• **Your assignment**:
Below are the records. Transcribe them exactly.

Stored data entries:
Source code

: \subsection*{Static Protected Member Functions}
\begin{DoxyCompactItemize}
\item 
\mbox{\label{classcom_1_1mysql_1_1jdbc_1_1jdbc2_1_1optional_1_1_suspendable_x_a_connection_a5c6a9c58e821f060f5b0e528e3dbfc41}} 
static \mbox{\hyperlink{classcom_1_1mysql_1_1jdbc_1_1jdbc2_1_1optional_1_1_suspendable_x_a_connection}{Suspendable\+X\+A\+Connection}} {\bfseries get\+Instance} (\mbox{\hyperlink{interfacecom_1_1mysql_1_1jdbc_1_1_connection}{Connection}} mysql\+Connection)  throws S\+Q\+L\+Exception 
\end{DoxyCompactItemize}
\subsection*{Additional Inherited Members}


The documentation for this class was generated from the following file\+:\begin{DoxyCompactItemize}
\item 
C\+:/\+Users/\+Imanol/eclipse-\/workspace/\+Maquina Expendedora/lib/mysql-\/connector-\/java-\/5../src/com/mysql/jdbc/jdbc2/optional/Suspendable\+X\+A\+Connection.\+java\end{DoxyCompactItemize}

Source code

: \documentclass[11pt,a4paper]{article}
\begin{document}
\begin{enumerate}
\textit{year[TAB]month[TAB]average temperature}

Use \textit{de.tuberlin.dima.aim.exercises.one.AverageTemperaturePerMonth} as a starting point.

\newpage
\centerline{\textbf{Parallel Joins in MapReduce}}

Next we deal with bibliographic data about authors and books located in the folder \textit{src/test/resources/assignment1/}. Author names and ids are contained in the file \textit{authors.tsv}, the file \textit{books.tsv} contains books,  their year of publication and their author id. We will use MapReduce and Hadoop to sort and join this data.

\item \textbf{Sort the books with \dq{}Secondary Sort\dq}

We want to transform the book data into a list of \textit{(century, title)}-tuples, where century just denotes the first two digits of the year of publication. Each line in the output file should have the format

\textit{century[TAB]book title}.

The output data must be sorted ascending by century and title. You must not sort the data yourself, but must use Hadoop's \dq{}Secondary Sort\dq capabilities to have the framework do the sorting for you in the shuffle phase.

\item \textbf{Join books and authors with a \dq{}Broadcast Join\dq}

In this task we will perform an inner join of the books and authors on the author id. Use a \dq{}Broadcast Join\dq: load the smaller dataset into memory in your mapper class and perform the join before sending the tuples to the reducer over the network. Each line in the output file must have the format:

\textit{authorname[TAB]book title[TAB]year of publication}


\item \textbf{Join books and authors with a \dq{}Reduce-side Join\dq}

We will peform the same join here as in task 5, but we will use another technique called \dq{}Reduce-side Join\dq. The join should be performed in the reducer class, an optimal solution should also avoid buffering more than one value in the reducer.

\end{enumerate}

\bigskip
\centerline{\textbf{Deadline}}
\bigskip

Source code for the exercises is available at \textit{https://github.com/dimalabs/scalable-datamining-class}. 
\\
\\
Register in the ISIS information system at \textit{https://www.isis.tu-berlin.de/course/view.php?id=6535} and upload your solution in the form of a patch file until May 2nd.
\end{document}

• **Problem solution**:
Source code

: \subsection*{Static Protected Member Functions}
\begin{DoxyCompactItemize}
\item 
\mbox{\label{classcom_1_1mysql_1_1jdbc_1_1jdbc2_1_1optional_1_1_suspendable_x_a_connection_a5c6a9c58e821f060f5b0e528e3dbfc41}} 
static \mbox{\hyperlink{classcom_1_1mysql_1_1jdbc_1_1jdbc2_1_1optional_1_1_suspendable_x_a_connection}{Suspendable\+X\+A\+Connection}} {\bfseries get\+Instance} (\mbox{\hyperlink{interfacecom_1_1mysql_1_1jdbc_1_1_connection}{Connection}} mysql\+Connection)  throws S\+Q\+L\+Exception 
\end{DoxyCompactItemize}
\subsection*{Additional Inherited Members}


The documentation for this class was generated from the following file\+:\begin{DoxyCompactItemize}
\item 
C\+:/\+Users/\+Imanol/eclipse-\/workspace/\+Maquina Expendedora/lib/mysql-\/connector-\/java-\/5../src/com/mysql/jdbc/jdbc2/optional/Suspendable\+X\+A\+Connection.\+java\end{DoxyCompactItemize}

Source code

: \documentclass[11pt,a4paper]{article}
\begin{document}
\begin{enumerate}
\textit{year[TAB]month[TAB]average temperature}

Use \textit{de.tuberlin.dima.aim.exercises.one.AverageTemperaturePerMonth} as a starting point.

\newpage
\centerline{\textbf{Parallel Joins in MapReduce}}

Next we deal with bibliographic data about authors and books located in the folder \textit{src/test/resources/assignment1/}. Author names and ids are contained in the file \textit{authors.tsv}, the file \textit{books.tsv} contains books,  their year of publication and their author id. We will use MapReduce and Hadoop to sort and join this data.

\item \textbf{Sort the books with \dq{}Secondary Sort\dq}

We want to transform the book data into a list of \textit{(century, title)}-tuples, where century just denotes the first two digits of the year of publication. Each line in the output file should have the format

\textit{century[TAB]book title}.

The output data must be sorted ascending by century and title. You must not sort the data yourself, but must use Hadoop's \dq{}Secondary Sort\dq capabilities to have the framework do the sorting for you in the shuffle phase.

\item \textbf{Join books and authors with a \dq{}Broadcast Join\dq}

In this task we will perform an inner join of the books and authors on the author id. Use a \dq{}Broadcast Join\dq: load the smaller dataset into memory in your mapper class and perform the join before sending the tuples to the reducer over the network. Each line in the output file must have the format:

\textit{authorname[TAB]book title[TAB]year of publication}


\item \textbf{Join books and authors with a \dq{}Reduce-side Join\dq}

We will peform the same join here as in task 5, but we will use another technique called \dq{}Reduce-side Join\dq. The join should be performed in the reducer class, an optimal solution should also avoid buffering more than one value in the reducer.

\end{enumerate}

\bigskip
\centerline{\textbf{Deadline}}
\bigskip

Source code for the exercises is available at \textit{https://github.com/dimalabs/scalable-datamining-class}. 
\\
\\
Register in the ISIS information system at \textit{https://www.isis.tu-berlin.de/course/view.php?id=6535} and upload your solution in the form of a patch file until May 2nd.
\end{document}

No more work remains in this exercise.